Friedman and Wise [10] quite rightly note that applicative languages (languages without side-effects, e.g. "pure" LISP) are excellently suited for the purpose of representing many algorithms intended for execution on a host of processors since their lack of side-effects eliminates a great source of complexity in parallel execution. Thus, "Church-Rosser" theorems can be proved which ensure the invariance of the value of an applicative expression regardless of the order or relative speed of evaluation. However, we must keep in mind that this kind of parallelism does not implement the most general form of communication between processes. For example, it is not possible to implement an airline reservation system in such a language, due to its non-determinate behavior.

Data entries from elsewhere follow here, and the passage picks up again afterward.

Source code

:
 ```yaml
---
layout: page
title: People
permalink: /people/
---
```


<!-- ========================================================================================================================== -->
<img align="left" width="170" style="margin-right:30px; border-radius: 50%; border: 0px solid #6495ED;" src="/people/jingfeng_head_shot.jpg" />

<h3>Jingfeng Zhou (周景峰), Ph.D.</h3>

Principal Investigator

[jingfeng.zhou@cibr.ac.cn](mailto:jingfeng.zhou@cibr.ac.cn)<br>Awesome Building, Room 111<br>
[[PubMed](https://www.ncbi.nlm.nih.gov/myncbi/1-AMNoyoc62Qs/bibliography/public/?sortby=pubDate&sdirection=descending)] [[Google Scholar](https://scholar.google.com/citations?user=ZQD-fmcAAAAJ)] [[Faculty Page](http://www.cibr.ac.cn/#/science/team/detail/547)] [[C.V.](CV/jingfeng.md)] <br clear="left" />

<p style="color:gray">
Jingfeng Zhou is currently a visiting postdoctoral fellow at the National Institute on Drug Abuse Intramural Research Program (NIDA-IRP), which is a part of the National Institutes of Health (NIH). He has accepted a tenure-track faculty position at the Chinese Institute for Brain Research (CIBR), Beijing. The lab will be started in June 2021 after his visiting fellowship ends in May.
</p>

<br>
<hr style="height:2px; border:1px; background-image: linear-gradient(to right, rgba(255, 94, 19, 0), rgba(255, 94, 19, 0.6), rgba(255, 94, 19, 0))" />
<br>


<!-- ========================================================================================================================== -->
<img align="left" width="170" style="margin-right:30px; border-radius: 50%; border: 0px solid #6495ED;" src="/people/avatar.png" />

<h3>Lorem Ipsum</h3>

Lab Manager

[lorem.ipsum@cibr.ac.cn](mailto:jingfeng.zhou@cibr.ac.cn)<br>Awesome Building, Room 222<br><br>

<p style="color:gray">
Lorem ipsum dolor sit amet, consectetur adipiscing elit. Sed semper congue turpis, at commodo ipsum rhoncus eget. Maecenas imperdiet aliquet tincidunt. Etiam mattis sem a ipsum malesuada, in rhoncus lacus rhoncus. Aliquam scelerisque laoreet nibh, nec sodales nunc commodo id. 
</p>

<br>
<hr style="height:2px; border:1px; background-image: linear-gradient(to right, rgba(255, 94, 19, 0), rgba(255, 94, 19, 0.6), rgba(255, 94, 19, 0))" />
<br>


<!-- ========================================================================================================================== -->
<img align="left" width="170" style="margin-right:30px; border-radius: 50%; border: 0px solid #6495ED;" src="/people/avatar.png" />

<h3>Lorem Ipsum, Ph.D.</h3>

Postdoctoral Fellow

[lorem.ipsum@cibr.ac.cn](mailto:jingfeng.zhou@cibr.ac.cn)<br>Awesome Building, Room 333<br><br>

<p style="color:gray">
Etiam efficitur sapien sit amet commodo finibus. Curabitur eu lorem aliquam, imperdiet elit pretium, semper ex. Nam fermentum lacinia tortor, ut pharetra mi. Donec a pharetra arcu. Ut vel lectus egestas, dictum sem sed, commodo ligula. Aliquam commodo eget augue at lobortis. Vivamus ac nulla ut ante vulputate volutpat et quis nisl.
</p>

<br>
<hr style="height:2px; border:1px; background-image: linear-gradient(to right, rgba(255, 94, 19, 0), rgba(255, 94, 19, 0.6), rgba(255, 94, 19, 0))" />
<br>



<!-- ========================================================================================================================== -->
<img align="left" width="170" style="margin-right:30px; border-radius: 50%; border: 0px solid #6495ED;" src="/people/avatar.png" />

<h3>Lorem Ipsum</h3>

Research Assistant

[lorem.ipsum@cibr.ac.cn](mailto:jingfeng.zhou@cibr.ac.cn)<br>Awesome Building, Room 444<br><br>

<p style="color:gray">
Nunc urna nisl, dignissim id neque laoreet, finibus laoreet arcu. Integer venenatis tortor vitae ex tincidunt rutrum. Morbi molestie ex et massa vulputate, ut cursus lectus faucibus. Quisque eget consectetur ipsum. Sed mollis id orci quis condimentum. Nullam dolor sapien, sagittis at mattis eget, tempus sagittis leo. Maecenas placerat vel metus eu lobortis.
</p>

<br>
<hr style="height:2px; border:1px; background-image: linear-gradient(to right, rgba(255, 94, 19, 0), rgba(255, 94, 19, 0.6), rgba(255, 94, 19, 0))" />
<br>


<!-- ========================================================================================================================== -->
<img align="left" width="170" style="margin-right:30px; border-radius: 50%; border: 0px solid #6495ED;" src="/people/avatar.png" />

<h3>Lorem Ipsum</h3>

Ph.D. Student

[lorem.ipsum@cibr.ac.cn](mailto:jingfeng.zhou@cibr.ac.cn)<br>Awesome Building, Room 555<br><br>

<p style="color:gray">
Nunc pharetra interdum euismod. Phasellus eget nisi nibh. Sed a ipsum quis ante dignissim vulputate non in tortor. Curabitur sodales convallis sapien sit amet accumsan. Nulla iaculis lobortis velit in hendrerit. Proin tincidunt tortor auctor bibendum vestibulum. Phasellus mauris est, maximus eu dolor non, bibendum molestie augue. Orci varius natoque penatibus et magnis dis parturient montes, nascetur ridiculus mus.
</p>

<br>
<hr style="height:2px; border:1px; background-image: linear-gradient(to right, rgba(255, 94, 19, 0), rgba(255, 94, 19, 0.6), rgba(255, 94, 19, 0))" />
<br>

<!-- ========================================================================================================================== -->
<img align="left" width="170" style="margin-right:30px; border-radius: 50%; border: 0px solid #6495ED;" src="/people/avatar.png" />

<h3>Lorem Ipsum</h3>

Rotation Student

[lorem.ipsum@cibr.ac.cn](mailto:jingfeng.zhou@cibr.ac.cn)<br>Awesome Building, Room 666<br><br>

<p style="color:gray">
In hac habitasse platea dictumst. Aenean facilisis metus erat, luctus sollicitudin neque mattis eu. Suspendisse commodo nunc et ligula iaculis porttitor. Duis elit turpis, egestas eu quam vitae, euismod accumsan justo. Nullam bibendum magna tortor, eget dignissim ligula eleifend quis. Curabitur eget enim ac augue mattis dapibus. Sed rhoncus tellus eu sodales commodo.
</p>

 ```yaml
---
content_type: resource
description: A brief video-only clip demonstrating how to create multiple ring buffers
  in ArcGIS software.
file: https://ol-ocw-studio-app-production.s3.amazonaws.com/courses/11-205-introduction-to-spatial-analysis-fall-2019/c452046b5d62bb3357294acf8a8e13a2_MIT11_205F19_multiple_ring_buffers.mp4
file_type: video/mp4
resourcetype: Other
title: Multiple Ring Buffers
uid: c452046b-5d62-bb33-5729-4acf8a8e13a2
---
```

In this paper we consider an "eager beaver" evaluator for an applicative programming language which starts evaluating every subexpression as soon as possible, and in parallel. This is done through the mechanism of futures, which are roughly Algol-60 "thunks" which have their own evaluator process ("thinks"?). (Friedman and Wise [10] call futures "promises", while Hibbard [13] calls them "eventuals".) When an expression is given to the evaluator by the user, a future for that expression is returned which is a promise to deliver the value of that expression at some later time, if the expression has a value. A process is created for each new future which immediately starts to work evaluating the given expression. When the value of a future is needed explicitly, e.g. by the primitive function "+", the evaluation process may or may not have finished. If it has finished, the value Is immediately made available; if not, the requesting process is forced to wait until it finishes.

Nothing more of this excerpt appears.